In vain anti-racists will search the SP action program for action points against racism. It's like racism doesn't exist in the eyes of the SP. The party did, however, fill the program with the nowadays most popular racist prejudices about immigrants. The most important being that immigrants do not enough want to integrate. According to the SP, the "failed integration" is responsible for diminishing "solidarity between immigrants and the Dutch". So the SP argues that the growing anti-immigrant mood is being caused by the immigrants themselves. Or: the victims of racism are themselves responsible. That is why all proposed SP measures are only targeting immigrants. The party wants to demand more of newcomers, "like achieving a higher level of speech and working in unpaid training periods in companies." The SP would like to force immigrants to follow language and integration courses in their countries of origin, in order "to reach the level the Dutch government requires of them".

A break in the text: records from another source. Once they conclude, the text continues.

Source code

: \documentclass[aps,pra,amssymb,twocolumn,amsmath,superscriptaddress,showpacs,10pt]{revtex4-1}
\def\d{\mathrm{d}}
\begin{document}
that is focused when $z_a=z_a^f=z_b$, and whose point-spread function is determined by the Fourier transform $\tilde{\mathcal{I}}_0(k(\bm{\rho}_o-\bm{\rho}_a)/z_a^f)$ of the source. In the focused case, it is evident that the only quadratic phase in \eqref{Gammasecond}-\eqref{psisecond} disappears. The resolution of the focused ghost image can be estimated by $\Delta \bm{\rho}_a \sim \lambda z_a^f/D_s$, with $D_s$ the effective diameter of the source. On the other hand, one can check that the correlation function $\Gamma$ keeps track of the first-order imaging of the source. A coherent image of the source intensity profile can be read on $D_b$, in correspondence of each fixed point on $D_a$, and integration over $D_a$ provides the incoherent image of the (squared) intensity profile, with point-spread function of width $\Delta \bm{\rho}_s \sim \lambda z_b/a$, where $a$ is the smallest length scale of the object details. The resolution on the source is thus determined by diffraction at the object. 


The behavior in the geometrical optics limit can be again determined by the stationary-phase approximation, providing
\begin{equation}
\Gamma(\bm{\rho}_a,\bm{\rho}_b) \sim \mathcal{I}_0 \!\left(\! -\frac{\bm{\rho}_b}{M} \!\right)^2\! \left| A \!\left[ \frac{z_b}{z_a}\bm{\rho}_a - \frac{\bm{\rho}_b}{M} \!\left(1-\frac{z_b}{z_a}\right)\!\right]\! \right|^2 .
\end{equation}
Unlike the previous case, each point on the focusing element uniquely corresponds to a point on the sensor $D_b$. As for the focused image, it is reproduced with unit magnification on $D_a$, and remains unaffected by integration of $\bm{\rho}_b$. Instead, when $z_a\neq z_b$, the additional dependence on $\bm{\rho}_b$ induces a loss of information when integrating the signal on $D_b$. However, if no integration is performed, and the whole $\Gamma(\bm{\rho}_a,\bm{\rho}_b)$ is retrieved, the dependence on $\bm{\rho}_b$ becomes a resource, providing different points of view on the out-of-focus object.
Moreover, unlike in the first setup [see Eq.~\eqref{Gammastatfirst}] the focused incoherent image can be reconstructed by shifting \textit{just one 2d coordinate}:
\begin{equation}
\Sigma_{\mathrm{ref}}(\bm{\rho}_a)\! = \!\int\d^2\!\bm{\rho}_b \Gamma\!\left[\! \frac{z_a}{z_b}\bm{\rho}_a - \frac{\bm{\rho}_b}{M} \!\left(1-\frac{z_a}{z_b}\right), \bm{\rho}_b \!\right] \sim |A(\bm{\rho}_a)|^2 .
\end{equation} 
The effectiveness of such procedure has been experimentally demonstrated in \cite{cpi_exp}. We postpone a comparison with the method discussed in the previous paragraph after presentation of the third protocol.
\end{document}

Another popular prejudice we can find in the SP program is that criminality is worse when the perpetrators are immigrants. In these Right populist times, also the SP no longer looks at criminality as such, but more at the origin of the perpetrators. The party collaborates in the completely hyped debate on "security" and even wants to implement special harsh policies, only against immigrants. "The struggle against specific criminality and problems caused by certain immigrant youths must get more practical and result directed. It could be useful to make profiles of perpetrators" and "to dissect the hard nucleus of recidivists". The categorization in nationalities cannot serve any other purpose than racism. In this way the SP aids the rapid worsening of the immigrant image.

Guest worker and capital

During the debates on integration, Marijnissen regularly showed off saying that the SP "was the first to point out these problems" in the report "Guest work and capital", published in the spring of 1983. Back then, Marijnissen himself had worked on it. Although thoroughly racist, the SP is not distancing itself from this report. According to the report immigrants would curb the workers struggle. Because of their "backward" Islamic culture they would be too slavish towards the bosses. "The difference in development and culture makes it very difficult for the Dutch to work and live together with their foreign colleagues." The negative attitude of many Dutch would therefore be understandable. One cannot call that discrimination, according to the report. ""Discrimination" is probably the only Dutch word which almost every foreigner gets taught. Whether or not they know the meaning of it, remained unclear to us. Anyway, they have heard the word being used so often by all possible, probably well meaning, social workers, that they started to use it, right or wrong, in all situations they encounter."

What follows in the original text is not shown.